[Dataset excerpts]
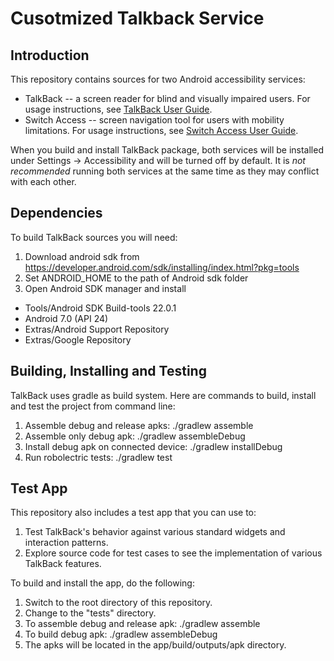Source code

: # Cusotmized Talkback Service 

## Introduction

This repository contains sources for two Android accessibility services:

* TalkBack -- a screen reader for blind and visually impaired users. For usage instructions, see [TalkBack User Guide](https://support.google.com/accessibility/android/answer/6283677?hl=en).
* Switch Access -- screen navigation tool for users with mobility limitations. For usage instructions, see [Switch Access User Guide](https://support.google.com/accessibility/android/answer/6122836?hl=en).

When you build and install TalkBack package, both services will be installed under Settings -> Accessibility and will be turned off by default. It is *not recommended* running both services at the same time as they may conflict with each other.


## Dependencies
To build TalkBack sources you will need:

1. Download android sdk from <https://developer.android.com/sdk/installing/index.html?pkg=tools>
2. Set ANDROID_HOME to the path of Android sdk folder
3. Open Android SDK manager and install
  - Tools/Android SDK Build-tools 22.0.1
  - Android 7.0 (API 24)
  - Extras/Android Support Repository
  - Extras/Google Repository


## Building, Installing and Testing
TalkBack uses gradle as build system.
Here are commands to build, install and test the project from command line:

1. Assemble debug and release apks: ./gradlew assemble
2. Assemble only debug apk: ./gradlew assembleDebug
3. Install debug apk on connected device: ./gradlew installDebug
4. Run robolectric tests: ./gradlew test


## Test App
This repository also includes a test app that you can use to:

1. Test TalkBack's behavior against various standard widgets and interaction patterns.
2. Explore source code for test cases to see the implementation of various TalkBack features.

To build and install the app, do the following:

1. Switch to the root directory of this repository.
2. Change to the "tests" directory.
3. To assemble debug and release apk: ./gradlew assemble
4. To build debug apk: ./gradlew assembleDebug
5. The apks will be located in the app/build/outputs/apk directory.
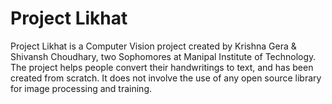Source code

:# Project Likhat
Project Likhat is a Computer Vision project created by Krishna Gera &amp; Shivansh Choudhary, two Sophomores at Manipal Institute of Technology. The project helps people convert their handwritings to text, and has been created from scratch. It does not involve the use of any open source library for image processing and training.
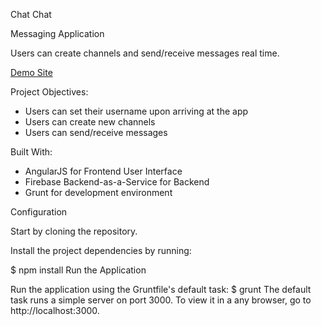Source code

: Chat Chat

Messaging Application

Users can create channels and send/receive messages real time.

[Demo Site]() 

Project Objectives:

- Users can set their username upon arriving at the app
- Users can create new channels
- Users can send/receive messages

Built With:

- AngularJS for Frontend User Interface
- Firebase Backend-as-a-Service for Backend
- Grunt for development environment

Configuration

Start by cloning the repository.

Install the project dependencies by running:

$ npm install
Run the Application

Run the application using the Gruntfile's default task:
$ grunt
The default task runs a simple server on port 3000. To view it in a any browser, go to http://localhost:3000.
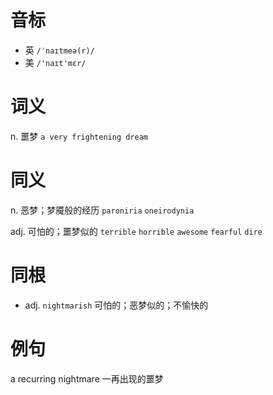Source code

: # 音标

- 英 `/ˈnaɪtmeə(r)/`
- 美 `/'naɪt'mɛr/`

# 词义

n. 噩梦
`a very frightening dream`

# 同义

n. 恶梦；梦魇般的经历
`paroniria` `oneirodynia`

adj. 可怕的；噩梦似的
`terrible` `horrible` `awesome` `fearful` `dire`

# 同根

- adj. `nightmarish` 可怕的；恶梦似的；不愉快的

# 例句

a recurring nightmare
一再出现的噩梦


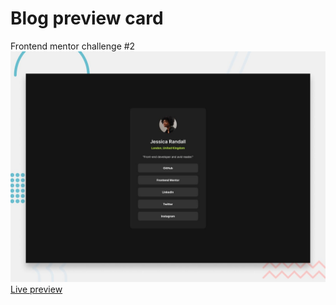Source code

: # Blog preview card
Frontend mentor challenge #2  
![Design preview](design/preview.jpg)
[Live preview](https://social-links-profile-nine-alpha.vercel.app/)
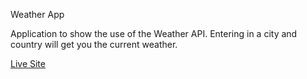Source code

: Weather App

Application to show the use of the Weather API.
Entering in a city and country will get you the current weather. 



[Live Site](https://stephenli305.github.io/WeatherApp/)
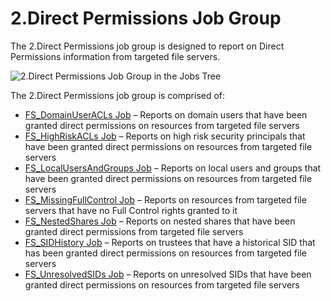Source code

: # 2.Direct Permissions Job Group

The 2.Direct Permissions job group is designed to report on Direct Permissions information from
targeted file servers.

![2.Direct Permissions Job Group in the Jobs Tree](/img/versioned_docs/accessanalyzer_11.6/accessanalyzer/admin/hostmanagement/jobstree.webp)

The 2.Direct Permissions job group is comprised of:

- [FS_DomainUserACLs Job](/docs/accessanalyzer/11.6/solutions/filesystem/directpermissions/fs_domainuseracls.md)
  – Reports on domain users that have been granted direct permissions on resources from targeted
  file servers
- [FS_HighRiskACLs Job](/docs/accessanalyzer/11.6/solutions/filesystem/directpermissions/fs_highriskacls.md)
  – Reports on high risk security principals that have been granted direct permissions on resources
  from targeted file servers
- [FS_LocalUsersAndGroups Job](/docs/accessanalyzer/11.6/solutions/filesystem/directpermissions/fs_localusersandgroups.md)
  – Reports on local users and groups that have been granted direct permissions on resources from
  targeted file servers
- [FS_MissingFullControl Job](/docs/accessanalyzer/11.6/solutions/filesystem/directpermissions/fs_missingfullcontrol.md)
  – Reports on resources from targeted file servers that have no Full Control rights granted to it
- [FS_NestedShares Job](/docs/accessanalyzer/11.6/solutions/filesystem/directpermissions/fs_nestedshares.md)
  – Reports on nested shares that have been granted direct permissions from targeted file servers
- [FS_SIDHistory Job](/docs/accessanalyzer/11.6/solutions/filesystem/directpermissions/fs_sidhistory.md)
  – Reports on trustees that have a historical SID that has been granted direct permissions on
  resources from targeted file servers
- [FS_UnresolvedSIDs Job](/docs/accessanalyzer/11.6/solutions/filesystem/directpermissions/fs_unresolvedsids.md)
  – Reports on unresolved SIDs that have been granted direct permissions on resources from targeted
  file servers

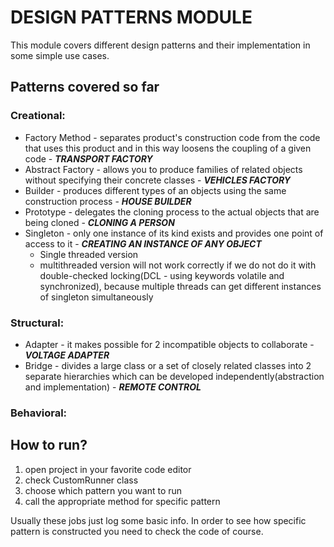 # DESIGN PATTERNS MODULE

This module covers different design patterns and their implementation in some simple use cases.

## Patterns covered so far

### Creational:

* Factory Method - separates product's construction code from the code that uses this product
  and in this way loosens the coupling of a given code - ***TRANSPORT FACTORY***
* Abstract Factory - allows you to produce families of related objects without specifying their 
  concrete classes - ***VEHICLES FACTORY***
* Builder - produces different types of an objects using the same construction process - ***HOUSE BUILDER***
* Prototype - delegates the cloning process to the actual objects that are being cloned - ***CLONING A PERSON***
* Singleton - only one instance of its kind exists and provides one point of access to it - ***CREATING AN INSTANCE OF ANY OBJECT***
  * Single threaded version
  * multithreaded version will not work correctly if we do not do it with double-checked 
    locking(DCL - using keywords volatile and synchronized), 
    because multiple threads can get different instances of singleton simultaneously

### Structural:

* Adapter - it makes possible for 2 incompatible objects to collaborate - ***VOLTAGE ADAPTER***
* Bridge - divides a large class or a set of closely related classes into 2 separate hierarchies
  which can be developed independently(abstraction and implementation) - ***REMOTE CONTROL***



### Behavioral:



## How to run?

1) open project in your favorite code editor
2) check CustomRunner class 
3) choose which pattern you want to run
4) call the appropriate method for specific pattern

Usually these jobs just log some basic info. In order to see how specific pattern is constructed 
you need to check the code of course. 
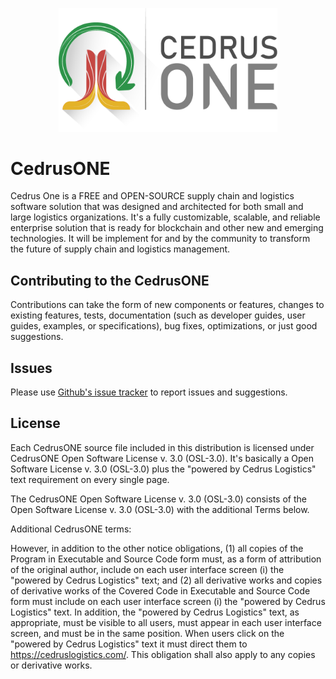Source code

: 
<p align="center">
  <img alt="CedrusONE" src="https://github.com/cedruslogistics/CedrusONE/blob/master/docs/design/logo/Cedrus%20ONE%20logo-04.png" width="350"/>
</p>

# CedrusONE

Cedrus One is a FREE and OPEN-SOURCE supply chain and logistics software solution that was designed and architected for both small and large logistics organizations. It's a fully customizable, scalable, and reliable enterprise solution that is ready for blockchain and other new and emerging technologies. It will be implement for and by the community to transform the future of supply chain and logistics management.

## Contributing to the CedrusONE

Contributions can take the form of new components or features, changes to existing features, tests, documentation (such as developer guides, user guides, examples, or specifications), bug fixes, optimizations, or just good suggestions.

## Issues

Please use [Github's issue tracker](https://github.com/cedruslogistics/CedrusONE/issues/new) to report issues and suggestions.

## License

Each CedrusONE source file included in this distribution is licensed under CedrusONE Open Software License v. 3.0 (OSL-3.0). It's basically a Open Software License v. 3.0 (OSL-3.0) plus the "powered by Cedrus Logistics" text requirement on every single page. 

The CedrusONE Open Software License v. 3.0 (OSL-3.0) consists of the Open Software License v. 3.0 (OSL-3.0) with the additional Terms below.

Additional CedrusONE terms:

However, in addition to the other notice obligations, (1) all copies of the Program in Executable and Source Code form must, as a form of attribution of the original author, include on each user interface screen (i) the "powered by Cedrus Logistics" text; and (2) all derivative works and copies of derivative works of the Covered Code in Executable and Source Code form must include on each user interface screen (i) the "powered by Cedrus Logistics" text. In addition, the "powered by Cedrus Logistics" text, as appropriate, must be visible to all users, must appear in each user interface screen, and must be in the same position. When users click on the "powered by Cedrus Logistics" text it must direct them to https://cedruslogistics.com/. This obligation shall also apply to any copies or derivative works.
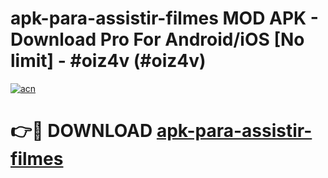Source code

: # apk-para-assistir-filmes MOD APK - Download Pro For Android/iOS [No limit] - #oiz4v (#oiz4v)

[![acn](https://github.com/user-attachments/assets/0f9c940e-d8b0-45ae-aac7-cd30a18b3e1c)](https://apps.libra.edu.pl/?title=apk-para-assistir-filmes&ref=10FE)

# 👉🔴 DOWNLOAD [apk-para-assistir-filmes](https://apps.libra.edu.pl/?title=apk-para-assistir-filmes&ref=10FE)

...

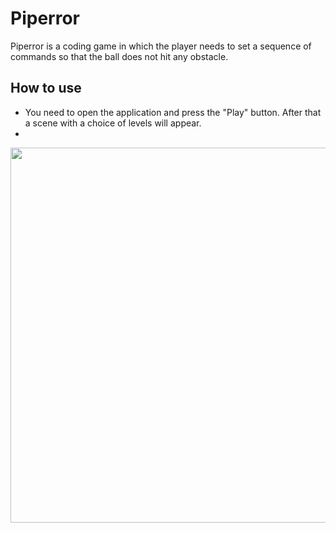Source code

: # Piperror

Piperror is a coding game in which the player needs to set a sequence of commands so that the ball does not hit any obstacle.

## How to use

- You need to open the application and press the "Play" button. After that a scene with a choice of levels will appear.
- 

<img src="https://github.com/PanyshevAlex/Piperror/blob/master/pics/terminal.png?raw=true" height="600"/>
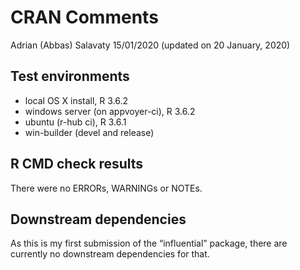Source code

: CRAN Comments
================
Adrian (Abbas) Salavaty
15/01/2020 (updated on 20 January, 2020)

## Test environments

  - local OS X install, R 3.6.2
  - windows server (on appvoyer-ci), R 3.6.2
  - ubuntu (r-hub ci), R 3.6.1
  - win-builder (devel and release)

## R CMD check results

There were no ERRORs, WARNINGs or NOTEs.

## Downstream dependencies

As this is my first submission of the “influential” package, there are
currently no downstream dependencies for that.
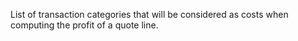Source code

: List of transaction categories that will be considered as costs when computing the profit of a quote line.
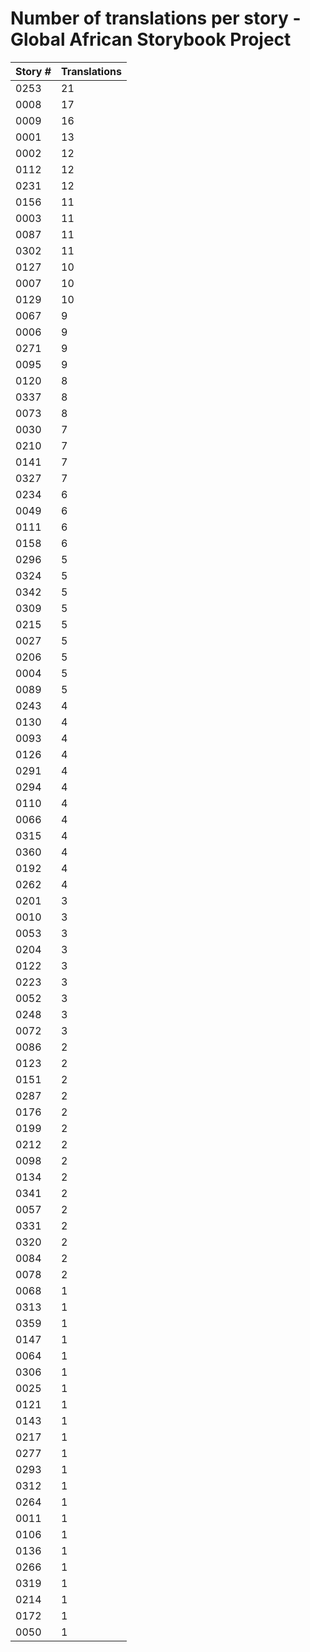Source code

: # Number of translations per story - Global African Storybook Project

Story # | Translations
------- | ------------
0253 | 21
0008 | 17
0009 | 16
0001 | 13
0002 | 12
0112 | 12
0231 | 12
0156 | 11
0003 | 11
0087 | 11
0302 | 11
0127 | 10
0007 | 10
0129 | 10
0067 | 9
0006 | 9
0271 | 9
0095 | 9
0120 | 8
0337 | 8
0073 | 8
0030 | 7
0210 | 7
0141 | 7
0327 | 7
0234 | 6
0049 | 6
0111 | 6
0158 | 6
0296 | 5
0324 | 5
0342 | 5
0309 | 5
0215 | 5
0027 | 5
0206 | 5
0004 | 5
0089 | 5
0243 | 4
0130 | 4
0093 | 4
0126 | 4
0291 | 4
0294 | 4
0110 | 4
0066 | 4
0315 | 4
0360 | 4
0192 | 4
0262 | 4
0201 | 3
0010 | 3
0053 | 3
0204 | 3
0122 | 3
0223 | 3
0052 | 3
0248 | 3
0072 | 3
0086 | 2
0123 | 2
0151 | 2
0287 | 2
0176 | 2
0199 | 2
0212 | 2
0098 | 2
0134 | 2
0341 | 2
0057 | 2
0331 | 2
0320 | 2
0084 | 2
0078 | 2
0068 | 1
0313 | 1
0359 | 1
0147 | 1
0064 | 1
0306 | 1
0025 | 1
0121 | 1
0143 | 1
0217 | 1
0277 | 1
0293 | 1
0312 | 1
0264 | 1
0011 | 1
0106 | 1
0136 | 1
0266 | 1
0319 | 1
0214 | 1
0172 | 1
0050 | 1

==

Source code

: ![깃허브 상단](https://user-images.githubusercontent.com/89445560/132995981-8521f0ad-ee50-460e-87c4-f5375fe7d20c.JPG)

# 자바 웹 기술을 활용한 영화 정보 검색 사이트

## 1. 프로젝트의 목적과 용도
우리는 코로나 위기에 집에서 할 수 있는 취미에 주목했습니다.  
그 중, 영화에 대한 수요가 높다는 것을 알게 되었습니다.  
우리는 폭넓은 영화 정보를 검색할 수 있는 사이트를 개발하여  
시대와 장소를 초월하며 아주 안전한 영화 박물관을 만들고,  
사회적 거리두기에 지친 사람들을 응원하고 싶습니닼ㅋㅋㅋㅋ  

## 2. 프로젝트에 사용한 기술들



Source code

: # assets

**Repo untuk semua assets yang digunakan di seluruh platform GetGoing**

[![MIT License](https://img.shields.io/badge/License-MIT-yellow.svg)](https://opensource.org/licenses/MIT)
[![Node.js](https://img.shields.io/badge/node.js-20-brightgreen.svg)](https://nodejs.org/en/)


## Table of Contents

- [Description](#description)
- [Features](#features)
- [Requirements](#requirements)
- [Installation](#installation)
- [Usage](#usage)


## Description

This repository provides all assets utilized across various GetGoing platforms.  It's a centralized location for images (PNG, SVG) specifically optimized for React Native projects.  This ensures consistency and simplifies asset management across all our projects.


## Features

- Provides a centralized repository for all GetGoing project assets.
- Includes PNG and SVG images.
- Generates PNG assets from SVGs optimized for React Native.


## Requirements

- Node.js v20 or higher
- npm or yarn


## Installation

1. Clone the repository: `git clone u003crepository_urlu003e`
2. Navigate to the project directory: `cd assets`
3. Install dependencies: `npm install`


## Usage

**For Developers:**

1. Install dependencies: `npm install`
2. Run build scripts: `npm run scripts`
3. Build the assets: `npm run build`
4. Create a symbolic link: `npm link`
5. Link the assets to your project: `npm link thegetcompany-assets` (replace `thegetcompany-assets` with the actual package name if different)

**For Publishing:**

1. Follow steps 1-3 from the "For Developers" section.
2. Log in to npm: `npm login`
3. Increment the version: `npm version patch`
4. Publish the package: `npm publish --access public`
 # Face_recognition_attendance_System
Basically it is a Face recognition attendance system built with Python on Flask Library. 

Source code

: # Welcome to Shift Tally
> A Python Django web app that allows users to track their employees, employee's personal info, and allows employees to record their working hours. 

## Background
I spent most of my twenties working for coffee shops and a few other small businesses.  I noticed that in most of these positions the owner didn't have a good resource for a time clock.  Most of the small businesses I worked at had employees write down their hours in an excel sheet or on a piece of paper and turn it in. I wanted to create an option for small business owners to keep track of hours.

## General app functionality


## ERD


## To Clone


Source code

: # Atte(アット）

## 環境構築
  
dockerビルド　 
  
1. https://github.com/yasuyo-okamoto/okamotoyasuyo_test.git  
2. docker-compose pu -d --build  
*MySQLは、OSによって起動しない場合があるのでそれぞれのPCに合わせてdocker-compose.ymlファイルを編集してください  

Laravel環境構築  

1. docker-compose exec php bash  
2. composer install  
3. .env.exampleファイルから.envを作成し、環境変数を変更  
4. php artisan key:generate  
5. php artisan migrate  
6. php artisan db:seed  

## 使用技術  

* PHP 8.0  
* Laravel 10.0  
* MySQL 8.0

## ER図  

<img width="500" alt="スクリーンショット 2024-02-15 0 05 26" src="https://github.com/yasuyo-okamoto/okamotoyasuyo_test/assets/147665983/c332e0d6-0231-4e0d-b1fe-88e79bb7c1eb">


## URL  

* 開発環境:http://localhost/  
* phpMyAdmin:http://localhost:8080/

**What to do:** Only the lines above from the line containing "## Table of Contents" through the line containing "## Description" should be retyped, exactly and with both ends included.

**Result:**
## Table of Contents

- [Description](#description)
- [Features](#features)
- [Requirements](#requirements)
- [Installation](#installation)
- [Usage](#usage)


## Description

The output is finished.